Also note that these enclosures are designed for left-hand operation, under the assumption that the operator is right-handed. The intended result is that the operator is standing to one side of the enclosure, rather than in front of it (and in the blast path) when operating it. Allow space for this when installing the enclosure.

Circuit breakers

Circuit breakers must be capable of being opened and closed by hand [240.80]. Non-manual means of operating a circuit breaker, such as electrical shunt trip or pneumatic operation, are permitted only if the circuit breaker can also be manually operated.

Circuit breakers used to switch 120V or 277V fluorescent lighting circuits must be listed and marked SWD or HID. Circuit breakers used to switch high-intensity discharge lighting circuits must be listed and marked HID.
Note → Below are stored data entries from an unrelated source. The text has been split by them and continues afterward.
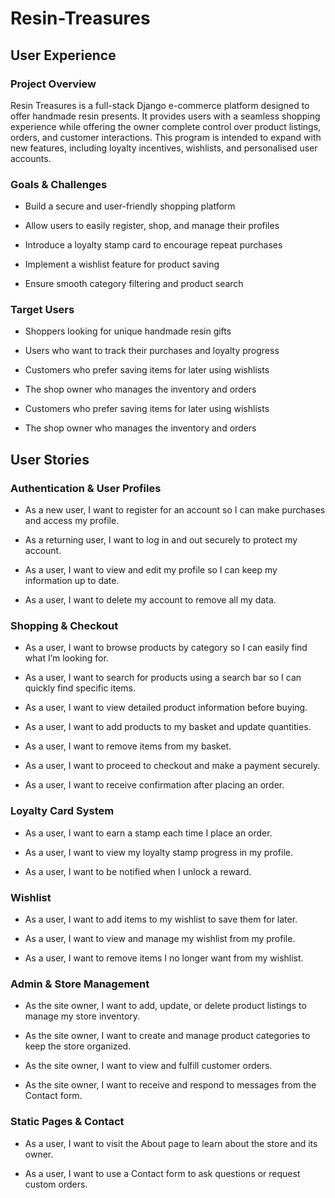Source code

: ﻿# Resin-Treasures

## User Experience

### Project Overview
Resin Treasures is a full-stack Django e-commerce platform designed to offer handmade resin presents.
It provides users with a seamless shopping experience while offering the owner complete control over product listings, orders, and customer interactions.
This program is intended to expand with new features, including loyalty incentives, wishlists, and personalised user accounts.

### Goals & Challenges
- Build a secure and user-friendly shopping platform

- Allow users to easily register, shop, and manage their profiles

- Introduce a loyalty stamp card to encourage repeat purchases

- Implement a wishlist feature for product saving

- Ensure smooth category filtering and product search

### Target Users

- Shoppers looking for unique handmade resin gifts

- Users who want to track their purchases and loyalty progress

- Customers who prefer saving items for later using wishlists

- The shop owner who manages the inventory and orders
  
- Customers who prefer saving items for later using wishlists

- The shop owner who manages the inventory and orders

## User Stories

### Authentication & User Profiles

- As a new user, I want to register for an account so I can make purchases and access my profile.

- As a returning user, I want to log in and out securely to protect my account.

- As a user, I want to view and edit my profile so I can keep my information up to date.

- As a user, I want to delete my account to remove all my data.

### Shopping & Checkout

- As a user, I want to browse products by category so I can easily find what I’m looking for.

- As a user, I want to search for products using a search bar so I can quickly find specific items.

- As a user, I want to view detailed product information before buying.

- As a user, I want to add products to my basket and update quantities.

- As a user, I want to remove items from my basket.

- As a user, I want to proceed to checkout and make a payment securely.

- As a user, I want to receive confirmation after placing an order.

### Loyalty Card System

- As a user, I want to earn a stamp each time I place an order.

- As a user, I want to view my loyalty stamp progress in my profile.

- As a user, I want to be notified when I unlock a reward.

### Wishlist

- As a user, I want to add items to my wishlist to save them for later.

- As a user, I want to view and manage my wishlist from my profile.

- As a user, I want to remove items I no longer want from my wishlist.

### Admin & Store Management

- As the site owner, I want to add, update, or delete product listings to manage my store inventory.

- As the site owner, I want to create and manage product categories to keep the store organized.

- As the site owner, I want to view and fulfill customer orders.

- As the site owner, I want to receive and respond to messages from the Contact form.

### Static Pages & Contact

- As a user, I want to visit the About page to learn about the store and its owner.

- As a user, I want to use a Contact form to ask questions or request custom orders.
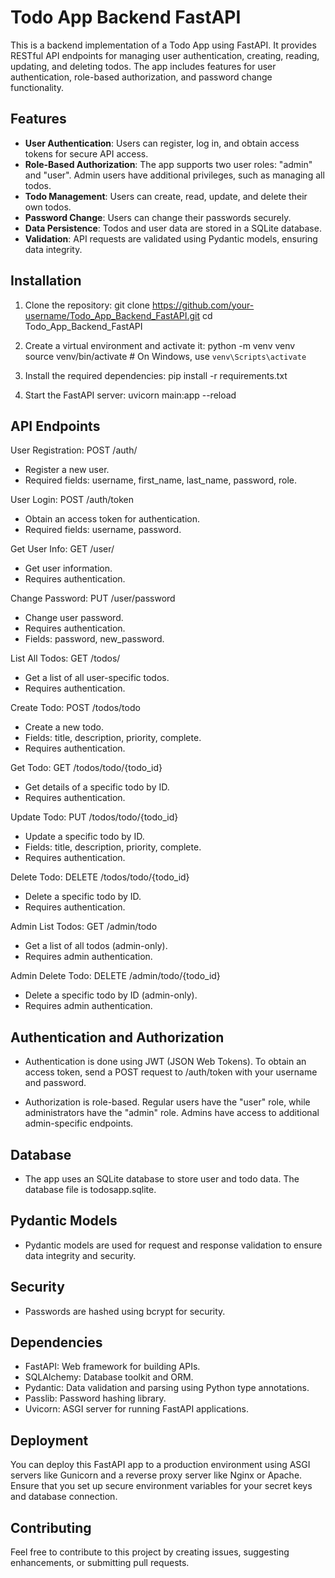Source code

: # Todo App Backend FastAPI

This is a backend implementation of a Todo App using FastAPI. It provides RESTful API endpoints for managing user authentication, creating, reading, updating, and deleting todos. The app includes features for user authentication, role-based authorization, and password change functionality.

## Features

- **User Authentication**: Users can register, log in, and obtain access tokens for secure API access.
- **Role-Based Authorization**: The app supports two user roles: "admin" and "user". Admin users have additional privileges, such as managing all todos.
- **Todo Management**: Users can create, read, update, and delete their own todos.
- **Password Change**: Users can change their passwords securely.
- **Data Persistence**: Todos and user data are stored in a SQLite database.
- **Validation**: API requests are validated using Pydantic models, ensuring data integrity.

## Installation
1. Clone the repository:
git clone https://github.com/your-username/Todo_App_Backend_FastAPI.git
cd Todo_App_Backend_FastAPI

2. Create a virtual environment and activate it:
python -m venv venv
source venv/bin/activate  # On Windows, use `venv\Scripts\activate`

3. Install the required dependencies:
pip install -r requirements.txt

4. Start the FastAPI server:
uvicorn main:app --reload

## API Endpoints
User Registration: POST /auth/

- Register a new user.
- Required fields: username, first_name, last_name, password, role.

User Login: POST /auth/token

- Obtain an access token for authentication.
- Required fields: username, password.

Get User Info: GET /user/

- Get user information.
- Requires authentication.

Change Password: PUT /user/password

- Change user password.
- Requires authentication.
- Fields: password, new_password.

List All Todos: GET /todos/

- Get a list of all user-specific todos.
- Requires authentication.

Create Todo: POST /todos/todo

- Create a new todo.
- Fields: title, description, priority, complete.
- Requires authentication.

Get Todo: GET /todos/todo/{todo_id}

- Get details of a specific todo by ID.
- Requires authentication.

Update Todo: PUT /todos/todo/{todo_id}

- Update a specific todo by ID.
- Fields: title, description, priority, complete.
- Requires authentication.

Delete Todo: DELETE /todos/todo/{todo_id}

- Delete a specific todo by ID.
- Requires authentication.

Admin List Todos: GET /admin/todo

- Get a list of all todos (admin-only).
- Requires admin authentication.

Admin Delete Todo: DELETE /admin/todo/{todo_id}

- Delete a specific todo by ID (admin-only).
- Requires admin authentication.

## Authentication and Authorization
- Authentication is done using JWT (JSON Web Tokens). To obtain an access token, send a POST request to /auth/token with your username and password.

- Authorization is role-based. Regular users have the "user" role, while administrators have the "admin" role. Admins have access to additional admin-specific endpoints.

## Database
- The app uses an SQLite database to store user and todo data. The database file is todosapp.sqlite.

## Pydantic Models
- Pydantic models are used for request and response validation to ensure data integrity and security.

## Security
- Passwords are hashed using bcrypt for security.

## Dependencies
- FastAPI: Web framework for building APIs.
- SQLAlchemy: Database toolkit and ORM.
- Pydantic: Data validation and parsing using Python type annotations.
- Passlib: Password hashing library.
- Uvicorn: ASGI server for running FastAPI applications.

## Deployment
You can deploy this FastAPI app to a production environment using ASGI servers like Gunicorn and a reverse proxy server like Nginx or Apache. Ensure that you set up secure environment variables for your secret keys and database connection.

## Contributing
Feel free to contribute to this project by creating issues, suggesting enhancements, or submitting pull requests.
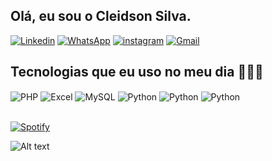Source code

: ## Olá, eu sou o Cleidson Silva.
[![Linkedin](https://img.shields.io/badge/LinkedIn-0077B5?style=for-the-badge&logo=linkedin&logoColor=white
)](https://www.linkedin.com/in/cleidson-silva-a374292a4/)
[![WhatsApp](https://img.shields.io/badge/WhatsApp-25D366?style=for-the-badge&logo=whatsapp&logoColor=white
)](https://contate.me/cleidsondeselvolvedor)
[![instagram](https://img.shields.io/badge/Instagram-E4405F?style=for-the-badge&logo=instagram&logoColor=white
)](https://www.instagram.com/the_clei/)
[![Gmail](https://img.shields.io/badge/Gmail-D14836?style=for-the-badge&logo=gmail&logoColor=white
)](mailto:cleidison85@gmail.com?subject=%F0%9F%97%AF%EF%B8%8F%F0%9F%97%AF%EF%B8%8F%F0%9F%97%AF%EF%B8%8F&body=Ol%C3%A1%2C%20Cleidson%20Silva.%20Tudo%20bem%20%3F)

## Tecnologias que eu uso no meu dia 👨🏽‍💻

<div style="display: inline_block">
  <img align="center"alt="PHP" src="https://img.shields.io/badge/PHP-777BB4?style=for-the-badge&logo=php&logoColor=white" />
  <img align="center"alt="Excel" src="https://img.shields.io/badge/Microsoft_Excel-217346?style=for-the-badge&logo=microsoft-excel&logoColor=white" />
  <img align="center"alt="MySQL" src="https://img.shields.io/badge/MySQL-00000F?style=for-the-badge&logo=mysql&logoColor=white" />
  <img align="center"alt="Python" src="https://img.shields.io/badge/Python-14354C?style=for-the-badge&logo=python&logoColor=white" />
  <img align="center"alt="Python" src="https://img.shields.io/badge/Amazon_AWS-232F3E?style=for-the-badge&logo=amazon-aws&logoColor=white" />
  <img align="center"alt="Python" src="https://img.shields.io/badge/Microsoft_Azure-0089D6?style=for-the-badge&logo=microsoft-azure&logoColor=white" />
  
</div><br/>

[![Spotify](https://img.shields.io/badge/Spotify-1ED760?&style=for-the-badge&logo=spotify&logoColor=white
)](https://open.spotify.com/user/12142142592?si=0c0c3ab85ae74d04)

![Alt text](https://spotify-recently-played-readme.vercel.app/api?user=12142142592&unique={true|1|on|yes})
UL 489, Standard for Molded Case Circuit Breakers, permits “HID” breakers to be rated up to 50A, but an “SWD” breaker may be rated only to 20A. The tests for “HID” breakers include an endurance test at 75% power factor, but “SWD” breakers are endurance-tested at 100% power factor. The contacts and the spring of an “HID” breaker are constructed of a heavy-duty material designed to dissipate the increased heat caused by the greater current flow in the circuit that occurs because the “HID” luminaire takes a minute or two to ignite the lamp.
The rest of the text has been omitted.